Koji Uehara

Game 39 Recap: Royals 8, Red Sox 4

JBJ extended his hitting streak, Shaw homered in a park not named Fenway, and…well, that’s about it.

Top Play (WPA)

In a rare twist, this was earned by someone on the losing team. Travis Shaw uncorked a wall-scraper to right field that made Paulo Orlando struggle mightily against the padding. The dinger, courtesy of the Mayor of Ding Dong City, was worth .199 WPA, and kept the Red Sox in the game for the next few innings. Shaw had himself a pretty good game, going 3-for-4 with that homer and two singles. He was one of the bright spots for the Red Sox today, who didn’t seem like their offensive juggernaut selves.

Bottom Play (WPA)

There weren’t too many true negative WPA plays, but Jackie Bradley groundout to end the top of the 4th inning was the worst play. It came out to be a -.055 WPA, which doesn’t exactly blow away the pack. JBJ grounded out with men on first and second against a really shaky Yordano Ventura, which might be the reason why it got the lowest score. Other than that, it wasn’t a bad play, just something that batters do from time to time. There were very few truly awful plays in WPA’s eyes this time.

Key Moment

Koji’s error in the 8th inning. It was everything you’d hope wouldn’t happen with a pitcher throwing to first base.
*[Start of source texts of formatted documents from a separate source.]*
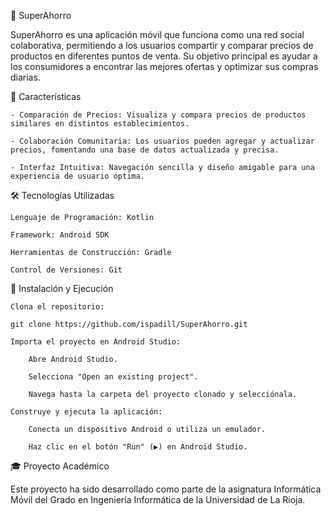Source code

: 🛒 SuperAhorro

SuperAhorro es una aplicación móvil que funciona como una red social colaborativa, permitiendo a los usuarios compartir y comparar precios de productos en diferentes puntos de venta. Su objetivo principal es ayudar a los consumidores a encontrar las mejores ofertas y optimizar sus compras diarias.

📱 Características

    - Comparación de Precios: Visualiza y compara precios de productos similares en distintos establecimientos.

    - Colaboración Comunitaria: Los usuarios pueden agregar y actualizar precios, fomentando una base de datos actualizada y precisa.

    - Interfaz Intuitiva: Navegación sencilla y diseño amigable para una experiencia de usuario óptima.

🛠️ Tecnologías Utilizadas

    Lenguaje de Programación: Kotlin

    Framework: Android SDK

    Herramientas de Construcción: Gradle

    Control de Versiones: Git

🚀 Instalación y Ejecución

    Clona el repositorio:

    git clone https://github.com/ispadill/SuperAhorro.git

    Importa el proyecto en Android Studio:

        Abre Android Studio.

        Selecciona "Open an existing project".

        Navega hasta la carpeta del proyecto clonado y selecciónala.

    Construye y ejecuta la aplicación:

        Conecta un dispositivo Android o utiliza un emulador.

        Haz clic en el botón "Run" (▶️) en Android Studio.

🎓 Proyecto Académico

Este proyecto ha sido desarrollado como parte de la asignatura Informática Móvil del Grado en Ingeniería Informática de la Universidad de La Rioja.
Not only did he not grab the ball on the first try, he still hurls an awful throw to first afterwards, pulling both Hanley Ramirez and Dustin Pedroia out of position to try and recover it. That’s the stuff nightmares are made of when it comes to pitchers fielding. The Red Sox had a chance in the 8th. Koji, in a weird, unexpected way, couldn’t keep that chance alive.

Trend to Watch

Brock Holt’s early-season implosion. He’s been pretty bad over the last calendar month, generating a .257/.301/.324 line with a .064 ISO over that span. No power, no contact, and his adjusted exit velo has dropped so far, Drew Butera – yes, the very same – has a better adj. exit velocity than he does this year. I’ve wrote about how a starting job could burn the guy out, but a a slump this early is a tad bit scary. Here’s hoping Andrew Benintendi tears it up at Double-A Portland.

Coming Next

A day-night doubleheader! Steven Wright faces off against Ian Kennedy in the day game, while David Price battles Edinson Volquez in the nightcap. So much baseball, so little time!